L'Hôpital Montfort.

La peur

La peur exerce une force négative remarquable. J'en ai été témoin chaque fois qu'en Ontario français, nous avons entrepris les démarches pour doter notre communauté de nouvelles institutions. Qu'il s'agisse de l'autonomie des conseils scolaires ou de TFO, des collèges communautaires, de l'hôpital Montfort, de salles de théâtre et j'en passe, chaque fois, des canons tirent sur le projet, affirmant que jamais il ne se réalisera. Ce sera trop petit, répète-t-on, nous n'avons pas les compétences, la population visée y préfère les institutions bilingues qui nous servent si bien, ce serait trop compliqué sur les plans législatif et financier... les arguments pullulent. Toute création fait face à des obstacles, réels ou inventés. Avec courage et imagination, on les surmonte toujours.
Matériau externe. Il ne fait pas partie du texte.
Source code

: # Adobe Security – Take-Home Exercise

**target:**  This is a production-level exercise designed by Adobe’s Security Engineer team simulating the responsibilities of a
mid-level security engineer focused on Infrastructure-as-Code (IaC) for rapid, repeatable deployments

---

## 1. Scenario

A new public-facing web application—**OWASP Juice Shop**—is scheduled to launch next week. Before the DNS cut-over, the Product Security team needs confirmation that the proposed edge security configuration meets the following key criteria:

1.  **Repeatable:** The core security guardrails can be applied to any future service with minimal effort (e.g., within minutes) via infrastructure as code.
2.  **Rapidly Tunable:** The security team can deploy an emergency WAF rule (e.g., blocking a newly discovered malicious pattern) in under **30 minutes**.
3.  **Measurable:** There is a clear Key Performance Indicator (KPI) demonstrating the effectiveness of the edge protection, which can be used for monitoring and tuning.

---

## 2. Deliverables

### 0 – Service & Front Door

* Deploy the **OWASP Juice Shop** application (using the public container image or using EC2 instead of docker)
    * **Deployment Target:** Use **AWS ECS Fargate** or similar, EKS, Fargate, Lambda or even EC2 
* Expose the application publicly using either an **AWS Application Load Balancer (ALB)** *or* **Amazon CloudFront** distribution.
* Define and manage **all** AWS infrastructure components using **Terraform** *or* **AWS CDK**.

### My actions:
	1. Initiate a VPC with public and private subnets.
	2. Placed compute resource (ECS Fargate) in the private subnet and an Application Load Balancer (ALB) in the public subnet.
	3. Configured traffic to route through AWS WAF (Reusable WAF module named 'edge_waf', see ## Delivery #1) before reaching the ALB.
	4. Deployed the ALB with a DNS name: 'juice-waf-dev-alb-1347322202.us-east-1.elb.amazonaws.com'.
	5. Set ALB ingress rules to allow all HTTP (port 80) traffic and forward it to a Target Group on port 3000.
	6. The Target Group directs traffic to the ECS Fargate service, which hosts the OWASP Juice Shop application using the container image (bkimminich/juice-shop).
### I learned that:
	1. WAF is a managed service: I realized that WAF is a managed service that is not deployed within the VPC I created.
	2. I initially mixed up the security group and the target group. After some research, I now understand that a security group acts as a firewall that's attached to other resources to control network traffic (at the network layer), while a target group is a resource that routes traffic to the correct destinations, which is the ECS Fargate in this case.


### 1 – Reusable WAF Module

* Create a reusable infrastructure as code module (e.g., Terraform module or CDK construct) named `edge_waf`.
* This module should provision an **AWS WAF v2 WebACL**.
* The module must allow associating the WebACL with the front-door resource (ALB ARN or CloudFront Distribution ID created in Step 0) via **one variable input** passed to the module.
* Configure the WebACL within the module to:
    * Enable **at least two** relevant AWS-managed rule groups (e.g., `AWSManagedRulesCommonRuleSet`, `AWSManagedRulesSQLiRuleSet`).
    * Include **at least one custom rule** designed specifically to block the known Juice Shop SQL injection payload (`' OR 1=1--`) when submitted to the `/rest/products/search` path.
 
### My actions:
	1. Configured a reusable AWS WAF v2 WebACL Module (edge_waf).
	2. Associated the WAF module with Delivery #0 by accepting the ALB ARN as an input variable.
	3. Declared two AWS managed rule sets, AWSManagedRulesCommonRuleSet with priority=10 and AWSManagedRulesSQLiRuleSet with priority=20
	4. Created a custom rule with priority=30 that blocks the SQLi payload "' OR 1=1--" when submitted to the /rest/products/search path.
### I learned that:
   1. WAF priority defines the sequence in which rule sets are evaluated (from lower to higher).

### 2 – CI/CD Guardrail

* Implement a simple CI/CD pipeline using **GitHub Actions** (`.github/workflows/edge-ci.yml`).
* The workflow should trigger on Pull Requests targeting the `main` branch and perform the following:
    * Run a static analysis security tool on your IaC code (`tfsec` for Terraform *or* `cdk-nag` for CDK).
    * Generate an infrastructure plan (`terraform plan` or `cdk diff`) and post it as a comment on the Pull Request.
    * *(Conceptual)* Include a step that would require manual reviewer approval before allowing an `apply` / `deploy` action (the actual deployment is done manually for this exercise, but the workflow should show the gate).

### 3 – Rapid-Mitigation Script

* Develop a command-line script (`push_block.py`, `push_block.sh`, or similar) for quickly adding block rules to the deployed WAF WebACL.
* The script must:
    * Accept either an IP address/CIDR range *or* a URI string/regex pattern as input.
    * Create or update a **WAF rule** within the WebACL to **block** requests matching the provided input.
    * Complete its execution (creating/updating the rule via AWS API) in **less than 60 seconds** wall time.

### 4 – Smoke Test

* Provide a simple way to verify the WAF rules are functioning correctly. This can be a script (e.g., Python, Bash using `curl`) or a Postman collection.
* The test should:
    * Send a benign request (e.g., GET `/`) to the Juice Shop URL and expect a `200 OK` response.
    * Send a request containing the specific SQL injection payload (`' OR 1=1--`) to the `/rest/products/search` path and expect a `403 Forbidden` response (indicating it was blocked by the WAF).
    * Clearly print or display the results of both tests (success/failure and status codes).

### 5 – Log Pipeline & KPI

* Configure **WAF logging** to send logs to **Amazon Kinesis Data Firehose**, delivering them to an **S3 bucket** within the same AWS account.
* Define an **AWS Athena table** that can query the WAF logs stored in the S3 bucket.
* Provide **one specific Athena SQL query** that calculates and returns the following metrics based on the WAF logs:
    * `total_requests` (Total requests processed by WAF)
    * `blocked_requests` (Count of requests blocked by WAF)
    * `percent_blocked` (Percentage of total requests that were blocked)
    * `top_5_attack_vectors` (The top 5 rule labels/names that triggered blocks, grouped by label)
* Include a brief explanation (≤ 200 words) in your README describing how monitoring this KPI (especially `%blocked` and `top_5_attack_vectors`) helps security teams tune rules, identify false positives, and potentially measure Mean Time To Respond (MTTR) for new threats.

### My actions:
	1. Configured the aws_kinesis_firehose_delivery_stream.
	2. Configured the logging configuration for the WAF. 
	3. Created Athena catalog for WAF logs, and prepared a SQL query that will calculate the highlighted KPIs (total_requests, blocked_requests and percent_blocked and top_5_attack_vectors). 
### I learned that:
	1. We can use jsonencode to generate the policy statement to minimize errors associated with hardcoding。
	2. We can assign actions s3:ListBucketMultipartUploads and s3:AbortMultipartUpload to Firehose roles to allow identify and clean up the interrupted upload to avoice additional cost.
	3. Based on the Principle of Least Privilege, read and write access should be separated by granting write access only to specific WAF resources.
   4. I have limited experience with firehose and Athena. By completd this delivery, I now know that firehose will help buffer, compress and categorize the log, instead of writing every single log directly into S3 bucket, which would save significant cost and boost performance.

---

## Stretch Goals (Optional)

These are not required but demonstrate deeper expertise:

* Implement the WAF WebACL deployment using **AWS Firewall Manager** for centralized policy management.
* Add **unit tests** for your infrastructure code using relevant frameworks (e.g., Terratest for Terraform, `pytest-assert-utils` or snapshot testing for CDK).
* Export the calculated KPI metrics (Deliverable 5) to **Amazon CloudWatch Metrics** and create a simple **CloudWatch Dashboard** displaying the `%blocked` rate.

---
Les jeunes qui réclament une éducation postsecondaire pour et par les francophones jouissent de l'appui d'une vaste panoplie de personnes qui y croient depuis des décennies. Peu importe le modèle proposé, il est possible de le créer! Les institutions existantes devront se mobiliser, lâcher prise, faire preuve d'ouverture, vivre leurs deuils et inventer l'avenir plutôt que de s'y buter. Le rêve ne doit pas céder aux arguments décourageants et surtout pas à la peur de ceux qui les répètent.